A record $25.2 billion was spent on blockchain and cryptocurrency projects in 2021, the most on record.
As part of its efforts to help the next generation of crypto-focused businesses get off the ground, Sequoia Capital has launched a new cryptocurrency fund.
Bloomberg said Thursday that Sequoia will spend up to $600 million on a new fund for a single industry. It’s called “the future of money” by Shaun Maguire, who works at Sequoia. He called crypto a “megatrend” for 20 years, and he said it was “the next big thing in money.”
One of three new sub-funds that Sequoia launched on Thursday is a new crypto fund, and it’s one of three new funds. The new funds, which work under the Sequoia Capital Fund, will get money from the firm’s investors.

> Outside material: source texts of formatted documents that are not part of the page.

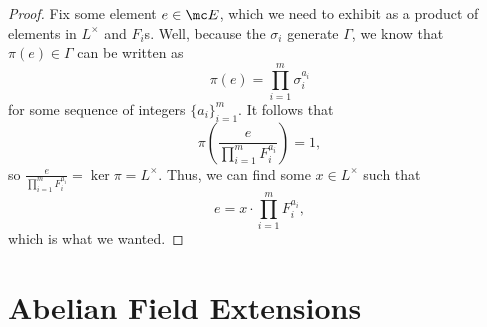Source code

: \documentclass{article}
\numberwithin{equation}{section}
\begin{document}
\begin{proof}
	Fix some element $e\in\mc E$, which we need to exhibit as a product of elements in $L^\times$ and $F_i$s. Well, because the $\sigma_i$ generate $\Gamma$, we know that $\pi(e)\in\Gamma$ can be written as
	\[\pi(e)=\prod_{i=1}^m\sigma_i^{a_i}\]
	for some sequence of integers $\{a_i\}_{i=1}^m$. It follows that
	\[\pi\left(\frac e{\prod_{i=1}^mF_i^{a_i}}\right)=1,\]
	so $\frac e{\prod_{i=1}^mF_i^{a_i}}=\ker\pi=L^\times$. Thus, we can find some $x\in L^\times$ such that
	\[e=x\cdot\prod_{i=1}^mF_i^{a_i},\]
	which is what we wanted.
\end{proof}

\section{Abelian Field Extensions}
\end{document}
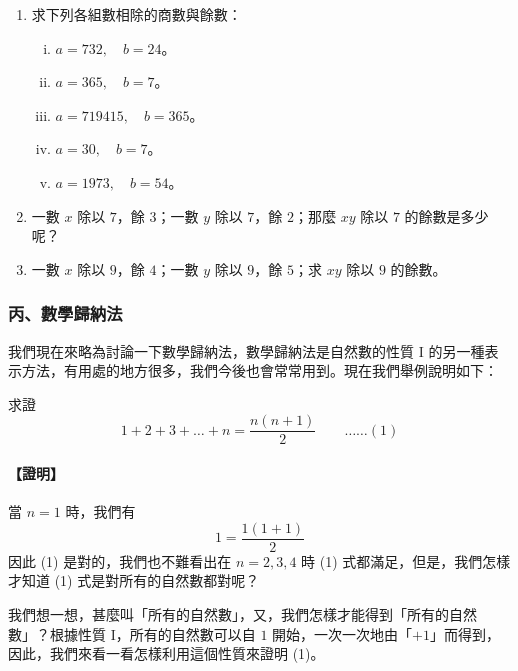 \begin{enumerate}[1., leftmargin=2em]
  \item 求下列各組數相除的商數與餘數：
  \begin{enumerate}[(i)]
    \item $a = 732, \quad b = 24$。
    \item $a = 365, \quad b = 7$。
    \item $a = 719415, \quad b = 365$。
    \item $a = 30, \quad b = 7$。
    \item $a = 1973, \quad b = 54$。
  \end{enumerate}
  \item 一數 $x$ 除以 $7$，餘 $3$；一數 $y$ 除以 $7$，餘 $2$；那麼 $xy$ 除以 $7$ 的餘數是多少呢？
  \item 一數 $x$ 除以 $9$，餘 $4$；一數 $y$ 除以 $9$，餘 $5$；求 $xy$ 除以 $9$ 的餘數。
\end{enumerate}

\subsubsection*{丙、數學歸納法}\label{subsec:induction}

我們現在來略為討論一下數學歸納法，數學歸納法是自然數的性質 I 的另一種表示方法，有用處的地方很多，我們今後也會常常用到。現在我們舉例說明如下：

\begin{example}\label{ex:b1-3-1}
求證
\begin{equation}\label{eq:sum_integers_formula}
  1+2+3+\dots+n = \frac{n(n+1)}{2} \qquad \dots\dots (1)
\end{equation}
\end{example}

\paragraph{【證明】}當 $n=1$ 時，我們有
\begin{equation*}
  1 = \frac{1(1+1)}{2}
\end{equation*}
因此 (1) 是對的，我們也不難看出在 $n=2, 3, 4$ 時 (1) 式都滿足，但是，我們怎樣才知道 (1) 式是對所有的自然數都對呢？

我們想一想，甚麼叫「所有的自然數」，又，我們怎樣才能得到「所有的自然數」？根據性質 I，所有的自然數可以自 $1$ 開始，一次一次地由「$+1$」而得到，因此，我們來看一看怎樣利用這個性質來證明 (1)。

There have been many projects in the cryptocurrency market that Sequoia has helped fund, and they haven’t been shy about it. Sequoia recently led a $450 million funding round for Polygon, a layer-2 scaling tool. An equity round for the debit-card-like “DeBank” and a $50 million round for “StarkWare” were both done by this company. Besides investing in Citadel Securities, Sequoia also took part in a $1.15 billion investment round for the company. Citadel is expanding its digital asset portfolio.
Venture capital fell in love with the blockchain in 2021, with a new @CBinsights report showing a 713% increase in funding. https://t.co/6n0RGLzN1o
— Cointelegraph (@Cointelegraph) February 5, 2022
More than $713 million was invested globally in blockchain in 2021, according to CBI Insights. That’s a lot more than the $6.9 million invested in blockchain last year. Crypto adoption has been the main focus of venture capital funding. Companies have invested in projects in a variety of sub-sectors, including nonfungible tokens, decentralised finance, crypto exchanges, and infrastructure services. Venture capital has been paying more attention to Web3, metaverse, and GameFi projects in the last few years.
Disclaimer: These are the writer’s opinions and should not be considered investment advice. Readers should do their own research.